§ **Records supplied**
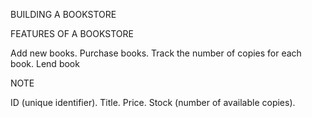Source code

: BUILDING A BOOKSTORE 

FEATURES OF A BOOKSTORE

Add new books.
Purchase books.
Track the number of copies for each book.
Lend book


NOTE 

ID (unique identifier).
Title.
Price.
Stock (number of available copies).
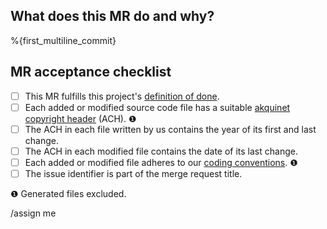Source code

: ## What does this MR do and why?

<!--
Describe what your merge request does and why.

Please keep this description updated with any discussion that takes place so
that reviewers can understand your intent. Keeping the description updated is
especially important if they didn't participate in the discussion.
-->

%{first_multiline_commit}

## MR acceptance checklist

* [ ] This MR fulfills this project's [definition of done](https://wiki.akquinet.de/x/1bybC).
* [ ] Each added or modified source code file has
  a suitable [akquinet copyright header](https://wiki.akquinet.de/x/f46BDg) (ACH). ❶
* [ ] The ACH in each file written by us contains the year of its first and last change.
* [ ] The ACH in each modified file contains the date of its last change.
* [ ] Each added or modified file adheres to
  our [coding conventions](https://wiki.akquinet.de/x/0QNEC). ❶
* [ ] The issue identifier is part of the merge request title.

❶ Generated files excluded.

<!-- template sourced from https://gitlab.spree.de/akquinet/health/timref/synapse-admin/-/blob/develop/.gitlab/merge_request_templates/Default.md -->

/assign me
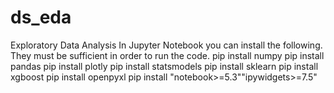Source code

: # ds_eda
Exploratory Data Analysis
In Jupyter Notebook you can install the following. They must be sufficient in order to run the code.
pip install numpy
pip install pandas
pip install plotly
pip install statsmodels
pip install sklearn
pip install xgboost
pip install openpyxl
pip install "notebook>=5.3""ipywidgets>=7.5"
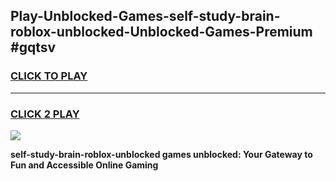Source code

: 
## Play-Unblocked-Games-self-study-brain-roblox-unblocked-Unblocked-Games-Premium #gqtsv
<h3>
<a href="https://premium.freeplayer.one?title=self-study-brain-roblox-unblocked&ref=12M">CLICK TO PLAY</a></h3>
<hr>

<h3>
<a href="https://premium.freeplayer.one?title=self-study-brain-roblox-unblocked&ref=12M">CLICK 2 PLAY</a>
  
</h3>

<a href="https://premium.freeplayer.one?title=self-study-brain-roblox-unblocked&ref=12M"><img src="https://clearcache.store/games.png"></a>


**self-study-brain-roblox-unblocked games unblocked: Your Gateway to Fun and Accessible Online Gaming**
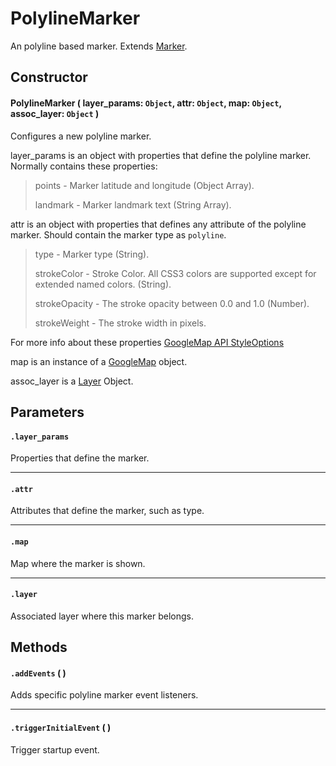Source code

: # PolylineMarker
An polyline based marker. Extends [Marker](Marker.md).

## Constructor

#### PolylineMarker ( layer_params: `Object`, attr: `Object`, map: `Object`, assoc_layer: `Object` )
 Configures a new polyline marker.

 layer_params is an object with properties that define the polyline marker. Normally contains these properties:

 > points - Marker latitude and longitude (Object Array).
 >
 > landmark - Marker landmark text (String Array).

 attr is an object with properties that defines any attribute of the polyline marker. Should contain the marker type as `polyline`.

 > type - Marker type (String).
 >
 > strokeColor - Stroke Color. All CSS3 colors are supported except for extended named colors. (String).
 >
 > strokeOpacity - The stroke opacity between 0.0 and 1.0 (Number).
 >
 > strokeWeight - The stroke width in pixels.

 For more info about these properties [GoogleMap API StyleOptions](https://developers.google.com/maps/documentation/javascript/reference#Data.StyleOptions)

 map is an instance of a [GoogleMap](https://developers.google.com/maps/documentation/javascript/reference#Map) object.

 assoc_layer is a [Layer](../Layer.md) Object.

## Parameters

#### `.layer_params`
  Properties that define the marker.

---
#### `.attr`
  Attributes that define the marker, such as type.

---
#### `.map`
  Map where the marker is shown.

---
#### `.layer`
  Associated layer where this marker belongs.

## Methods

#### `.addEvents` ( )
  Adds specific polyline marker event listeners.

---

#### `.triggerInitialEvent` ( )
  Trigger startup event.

§ **Exercise prompt**
Drop every image, please, and write out the data above exactly as shown.

§ **Answer for this exercise**
Source code

: BUILDING A BOOKSTORE 

FEATURES OF A BOOKSTORE

Add new books.
Purchase books.
Track the number of copies for each book.
Lend book


NOTE 

ID (unique identifier).
Title.
Price.
Stock (number of available copies).
Source code

: ## What does this MR do and why?

<!--
Describe what your merge request does and why.

Please keep this description updated with any discussion that takes place so
that reviewers can understand your intent. Keeping the description updated is
especially important if they didn't participate in the discussion.
-->

%{first_multiline_commit}

## MR acceptance checklist

* [ ] This MR fulfills this project's [definition of done](https://wiki.akquinet.de/x/1bybC).
* [ ] Each added or modified source code file has
  a suitable [akquinet copyright header](https://wiki.akquinet.de/x/f46BDg) (ACH). ❶
* [ ] The ACH in each file written by us contains the year of its first and last change.
* [ ] The ACH in each modified file contains the date of its last change.
* [ ] Each added or modified file adheres to
  our [coding conventions](https://wiki.akquinet.de/x/0QNEC). ❶
* [ ] The issue identifier is part of the merge request title.

❶ Generated files excluded.

<!-- template sourced from https://gitlab.spree.de/akquinet/health/timref/synapse-admin/-/blob/develop/.gitlab/merge_request_templates/Default.md -->

/assign me
Source code

: # ds_eda
Exploratory Data Analysis
In Jupyter Notebook you can install the following. They must be sufficient in order to run the code.
pip install numpy
pip install pandas
pip install plotly
pip install statsmodels
pip install sklearn
pip install xgboost
pip install openpyxl
pip install "notebook>=5.3""ipywidgets>=7.5"
Source code

: 
## Play-Unblocked-Games-self-study-brain-roblox-unblocked-Unblocked-Games-Premium #gqtsv
<h3>
<a href="https://premium.freeplayer.one?title=self-study-brain-roblox-unblocked&ref=12M">CLICK TO PLAY</a></h3>
<hr>

<h3>
<a href="https://premium.freeplayer.one?title=self-study-brain-roblox-unblocked&ref=12M">CLICK 2 PLAY</a>
  
</h3>

<a href="https://premium.freeplayer.one?title=self-study-brain-roblox-unblocked&ref=12M"><img src="https://clearcache.store/games.png"></a>


**self-study-brain-roblox-unblocked games unblocked: Your Gateway to Fun and Accessible Online Gaming**
Source code

: # PolylineMarker
An polyline based marker. Extends [Marker](Marker.md).

## Constructor

#### PolylineMarker ( layer_params: `Object`, attr: `Object`, map: `Object`, assoc_layer: `Object` )
 Configures a new polyline marker.

 layer_params is an object with properties that define the polyline marker. Normally contains these properties:

 > points - Marker latitude and longitude (Object Array).
 >
 > landmark - Marker landmark text (String Array).

 attr is an object with properties that defines any attribute of the polyline marker. Should contain the marker type as `polyline`.

 > type - Marker type (String).
 >
 > strokeColor - Stroke Color. All CSS3 colors are supported except for extended named colors. (String).
 >
 > strokeOpacity - The stroke opacity between 0.0 and 1.0 (Number).
 >
 > strokeWeight - The stroke width in pixels.

 For more info about these properties [GoogleMap API StyleOptions](https://developers.google.com/maps/documentation/javascript/reference#Data.StyleOptions)

 map is an instance of a [GoogleMap](https://developers.google.com/maps/documentation/javascript/reference#Map) object.

 assoc_layer is a [Layer](../Layer.md) Object.

## Parameters

#### `.layer_params`
  Properties that define the marker.

---
#### `.attr`
  Attributes that define the marker, such as type.

---
#### `.map`
  Map where the marker is shown.

---
#### `.layer`
  Associated layer where this marker belongs.

## Methods

#### `.addEvents` ( )
  Adds specific polyline marker event listeners.

---

#### `.triggerInitialEvent` ( )
  Trigger startup event.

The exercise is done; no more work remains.